(Working data)

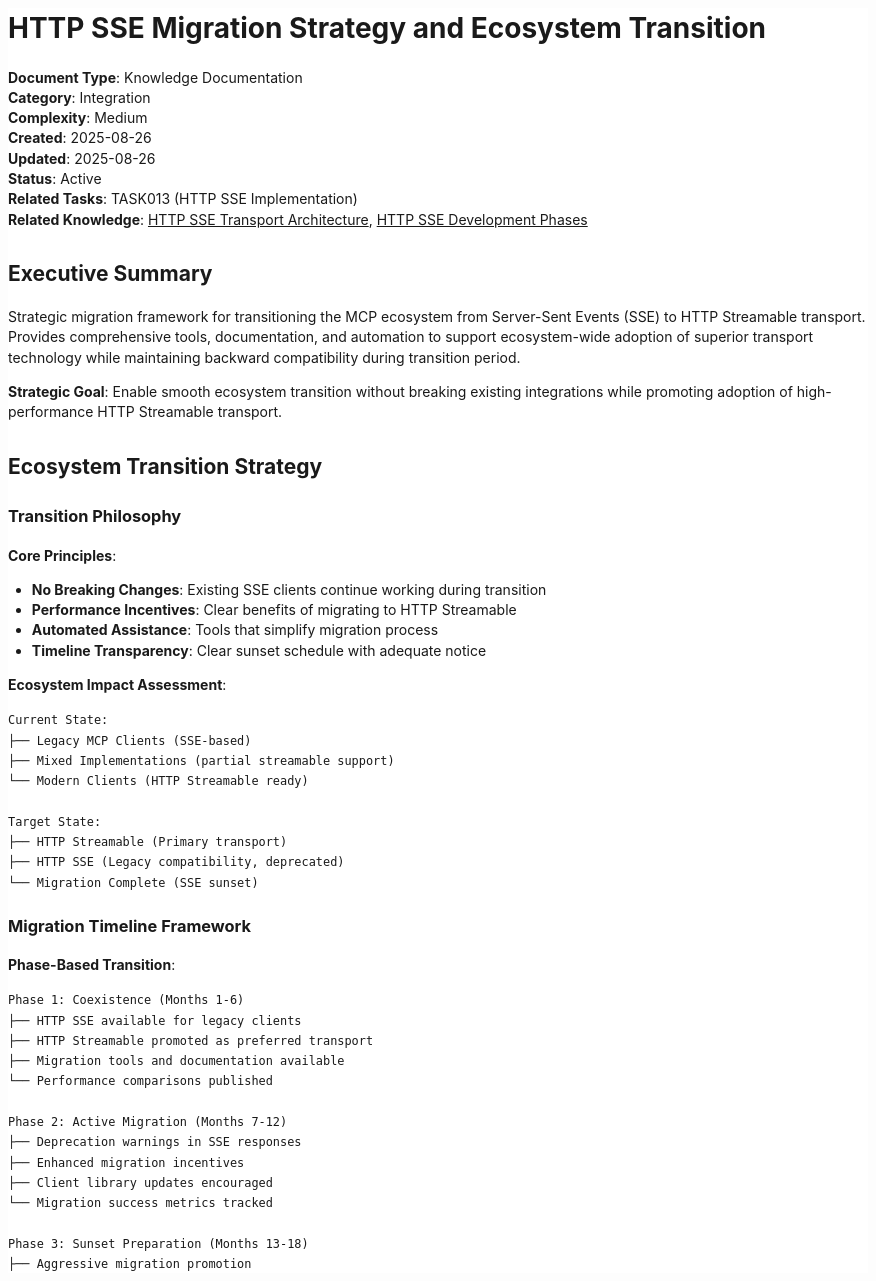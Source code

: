 # HTTP SSE Migration Strategy and Ecosystem Transition

**Document Type**: Knowledge Documentation  
**Category**: Integration  
**Complexity**: Medium  
**Created**: 2025-08-26  
**Updated**: 2025-08-26  
**Status**: Active  
**Related Tasks**: TASK013 (HTTP SSE Implementation)  
**Related Knowledge**: [HTTP SSE Transport Architecture](../architecture/http-sse-transport-architecture.md), [HTTP SSE Development Phases](../patterns/http-sse-development-phases.md)

## Executive Summary

Strategic migration framework for transitioning the MCP ecosystem from Server-Sent Events (SSE) to HTTP Streamable transport. Provides comprehensive tools, documentation, and automation to support ecosystem-wide adoption of superior transport technology while maintaining backward compatibility during transition period.

**Strategic Goal**: Enable smooth ecosystem transition without breaking existing integrations while promoting adoption of high-performance HTTP Streamable transport.

## Ecosystem Transition Strategy

### Transition Philosophy

**Core Principles**:
- **No Breaking Changes**: Existing SSE clients continue working during transition
- **Performance Incentives**: Clear benefits of migrating to HTTP Streamable
- **Automated Assistance**: Tools that simplify migration process
- **Timeline Transparency**: Clear sunset schedule with adequate notice

**Ecosystem Impact Assessment**:
```
Current State:
├── Legacy MCP Clients (SSE-based)
├── Mixed Implementations (partial streamable support)
└── Modern Clients (HTTP Streamable ready)

Target State:
├── HTTP Streamable (Primary transport)
├── HTTP SSE (Legacy compatibility, deprecated)
└── Migration Complete (SSE sunset)
```

### Migration Timeline Framework

**Phase-Based Transition**:
```
Phase 1: Coexistence (Months 1-6)
├── HTTP SSE available for legacy clients
├── HTTP Streamable promoted as preferred transport
├── Migration tools and documentation available
└── Performance comparisons published

Phase 2: Active Migration (Months 7-12)
├── Deprecation warnings in SSE responses
├── Enhanced migration incentives
├── Client library updates encouraged
└── Migration success metrics tracked

Phase 3: Sunset Preparation (Months 13-18)
├── Aggressive migration promotion
```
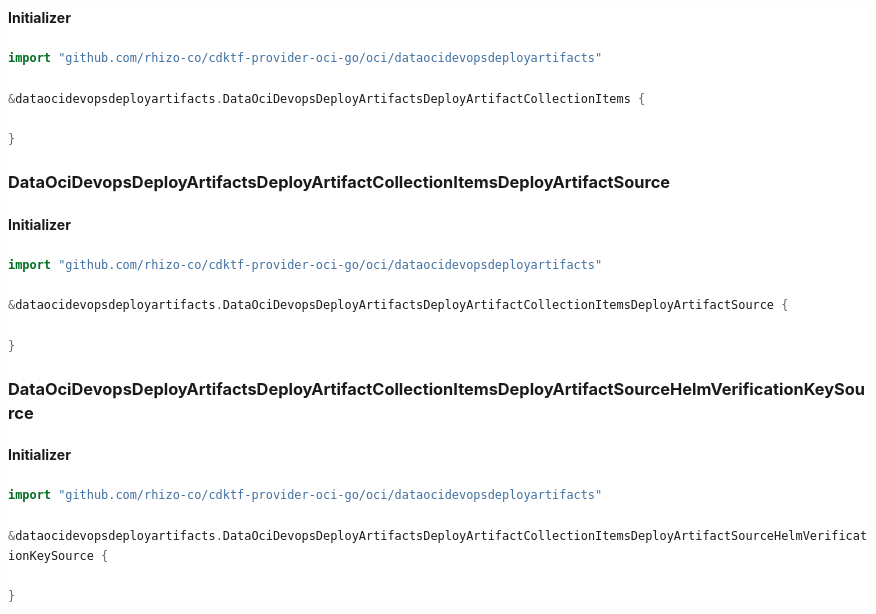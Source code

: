 #### Initializer <a name="Initializer" id="rhizo-co-terraform-provider-oci.dataOciDevopsDeployArtifacts.DataOciDevopsDeployArtifactsDeployArtifactCollectionItems.Initializer"></a>

```go
import "github.com/rhizo-co/cdktf-provider-oci-go/oci/dataocidevopsdeployartifacts"

&dataocidevopsdeployartifacts.DataOciDevopsDeployArtifactsDeployArtifactCollectionItems {

}
```


### DataOciDevopsDeployArtifactsDeployArtifactCollectionItemsDeployArtifactSource <a name="DataOciDevopsDeployArtifactsDeployArtifactCollectionItemsDeployArtifactSource" id="rhizo-co-terraform-provider-oci.dataOciDevopsDeployArtifacts.DataOciDevopsDeployArtifactsDeployArtifactCollectionItemsDeployArtifactSource"></a>

#### Initializer <a name="Initializer" id="rhizo-co-terraform-provider-oci.dataOciDevopsDeployArtifacts.DataOciDevopsDeployArtifactsDeployArtifactCollectionItemsDeployArtifactSource.Initializer"></a>

```go
import "github.com/rhizo-co/cdktf-provider-oci-go/oci/dataocidevopsdeployartifacts"

&dataocidevopsdeployartifacts.DataOciDevopsDeployArtifactsDeployArtifactCollectionItemsDeployArtifactSource {

}
```


### DataOciDevopsDeployArtifactsDeployArtifactCollectionItemsDeployArtifactSourceHelmVerificationKeySource <a name="DataOciDevopsDeployArtifactsDeployArtifactCollectionItemsDeployArtifactSourceHelmVerificationKeySource" id="rhizo-co-terraform-provider-oci.dataOciDevopsDeployArtifacts.DataOciDevopsDeployArtifactsDeployArtifactCollectionItemsDeployArtifactSourceHelmVerificationKeySource"></a>

#### Initializer <a name="Initializer" id="rhizo-co-terraform-provider-oci.dataOciDevopsDeployArtifacts.DataOciDevopsDeployArtifactsDeployArtifactCollectionItemsDeployArtifactSourceHelmVerificationKeySource.Initializer"></a>

```go
import "github.com/rhizo-co/cdktf-provider-oci-go/oci/dataocidevopsdeployartifacts"

&dataocidevopsdeployartifacts.DataOciDevopsDeployArtifactsDeployArtifactCollectionItemsDeployArtifactSourceHelmVerificationKeySource {

}
```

(End Working data)

**Your objective**: Only the lines from the start of the records through the line containing "## Executive Summary" should be repeated, word for word, with the pictures left out.

**Reply to the task**:
Source code

: # HTTP SSE Migration Strategy and Ecosystem Transition

**Document Type**: Knowledge Documentation  
**Category**: Integration  
**Complexity**: Medium  
**Created**: 2025-08-26  
**Updated**: 2025-08-26  
**Status**: Active  
**Related Tasks**: TASK013 (HTTP SSE Implementation)  
**Related Knowledge**: [HTTP SSE Transport Architecture](../architecture/http-sse-transport-architecture.md), [HTTP SSE Development Phases](../patterns/http-sse-development-phases.md)

## Executive Summary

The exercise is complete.